RECORD EXCERPTS START

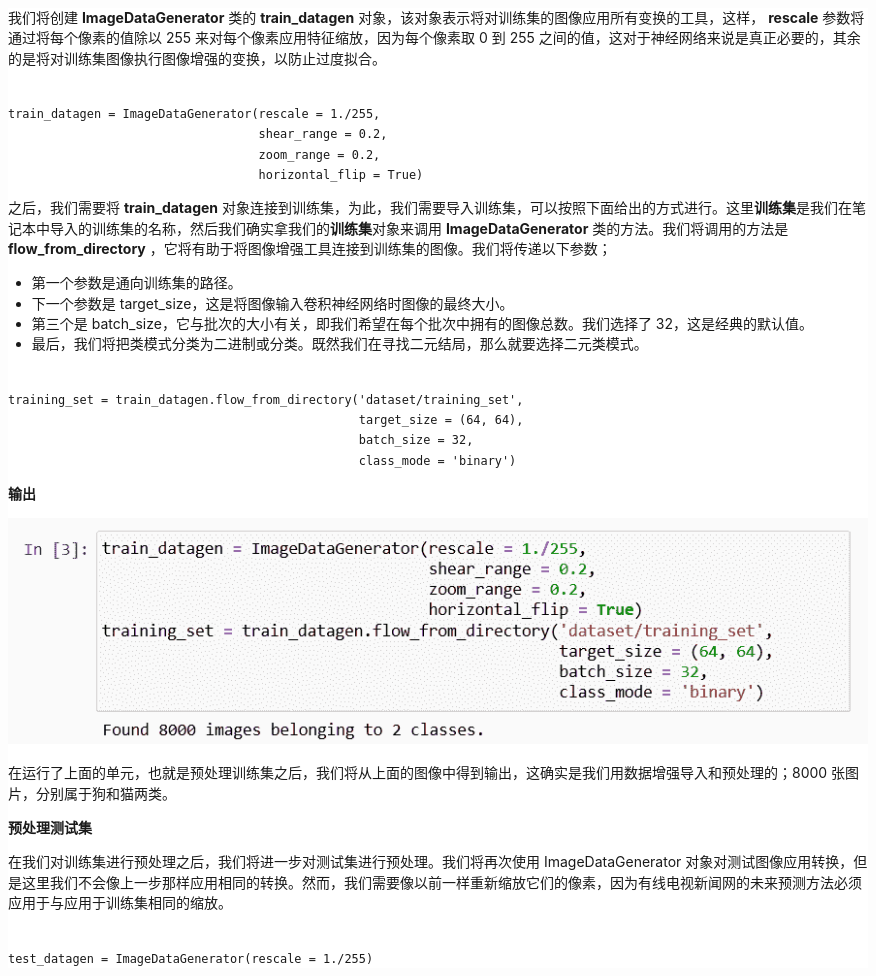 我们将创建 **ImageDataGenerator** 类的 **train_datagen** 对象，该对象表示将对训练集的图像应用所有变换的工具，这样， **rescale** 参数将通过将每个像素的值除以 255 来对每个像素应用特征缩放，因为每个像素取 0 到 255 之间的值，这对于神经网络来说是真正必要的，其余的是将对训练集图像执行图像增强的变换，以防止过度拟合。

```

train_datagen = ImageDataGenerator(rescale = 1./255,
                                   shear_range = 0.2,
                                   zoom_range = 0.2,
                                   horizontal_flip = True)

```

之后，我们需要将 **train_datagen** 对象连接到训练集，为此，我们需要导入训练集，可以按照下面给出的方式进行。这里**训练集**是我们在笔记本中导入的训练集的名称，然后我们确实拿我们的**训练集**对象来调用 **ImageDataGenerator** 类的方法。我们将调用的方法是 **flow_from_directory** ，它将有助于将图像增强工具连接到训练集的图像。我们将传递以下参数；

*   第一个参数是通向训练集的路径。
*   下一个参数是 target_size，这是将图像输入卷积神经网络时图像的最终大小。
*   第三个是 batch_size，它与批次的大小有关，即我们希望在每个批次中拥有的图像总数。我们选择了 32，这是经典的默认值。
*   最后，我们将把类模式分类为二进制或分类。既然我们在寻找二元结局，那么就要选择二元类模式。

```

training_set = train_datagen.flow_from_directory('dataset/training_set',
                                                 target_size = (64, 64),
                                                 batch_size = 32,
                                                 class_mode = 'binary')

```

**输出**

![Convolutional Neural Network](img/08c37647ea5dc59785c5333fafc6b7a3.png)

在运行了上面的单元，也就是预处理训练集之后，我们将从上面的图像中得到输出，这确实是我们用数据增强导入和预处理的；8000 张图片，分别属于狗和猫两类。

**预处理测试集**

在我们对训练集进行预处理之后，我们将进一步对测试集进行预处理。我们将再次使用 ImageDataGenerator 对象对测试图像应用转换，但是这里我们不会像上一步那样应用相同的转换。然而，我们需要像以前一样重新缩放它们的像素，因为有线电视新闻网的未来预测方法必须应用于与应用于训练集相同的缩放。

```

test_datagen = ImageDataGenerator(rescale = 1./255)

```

RECORD EXCERPTS END

*WHAT THE TASK ASKS*
Go through the listing above and retype it exactly, skipping every picture.

*WRITTEN REPLY*
 我们将创建 **ImageDataGenerator** 类的 **train_datagen** 对象，该对象表示将对训练集的图像应用所有变换的工具，这样， **rescale** 参数将通过将每个像素的值除以 255 来对每个像素应用特征缩放，因为每个像素取 0 到 255 之间的值，这对于神经网络来说是真正必要的，其余的是将对训练集图像执行图像增强的变换，以防止过度拟合。

```

train_datagen = ImageDataGenerator(rescale = 1./255,
                                   shear_range = 0.2,
                                   zoom_range = 0.2,
                                   horizontal_flip = True)

```

之后，我们需要将 **train_datagen** 对象连接到训练集，为此，我们需要导入训练集，可以按照下面给出的方式进行。这里**训练集**是我们在笔记本中导入的训练集的名称，然后我们确实拿我们的**训练集**对象来调用 **ImageDataGenerator** 类的方法。我们将调用的方法是 **flow_from_directory** ，它将有助于将图像增强工具连接到训练集的图像。我们将传递以下参数；

*   第一个参数是通向训练集的路径。
*   下一个参数是 target_size，这是将图像输入卷积神经网络时图像的最终大小。
*   第三个是 batch_size，它与批次的大小有关，即我们希望在每个批次中拥有的图像总数。我们选择了 32，这是经典的默认值。
*   最后，我们将把类模式分类为二进制或分类。既然我们在寻找二元结局，那么就要选择二元类模式。

```

training_set = train_datagen.flow_from_directory('dataset/training_set',
                                                 target_size = (64, 64),
                                                 batch_size = 32,
                                                 class_mode = 'binary')

```

**输出**

![Convolutional Neural Network](img/08c37647ea5dc59785c5333fafc6b7a3.png)

在运行了上面的单元，也就是预处理训练集之后，我们将从上面的图像中得到输出，这确实是我们用数据增强导入和预处理的；8000 张图片，分别属于狗和猫两类。

**预处理测试集**

在我们对训练集进行预处理之后，我们将进一步对测试集进行预处理。我们将再次使用 ImageDataGenerator 对象对测试图像应用转换，但是这里我们不会像上一步那样应用相同的转换。然而，我们需要像以前一样重新缩放它们的像素，因为有线电视新闻网的未来预测方法必须应用于与应用于训练集相同的缩放。

```

test_datagen = ImageDataGenerator(rescale = 1./255)

```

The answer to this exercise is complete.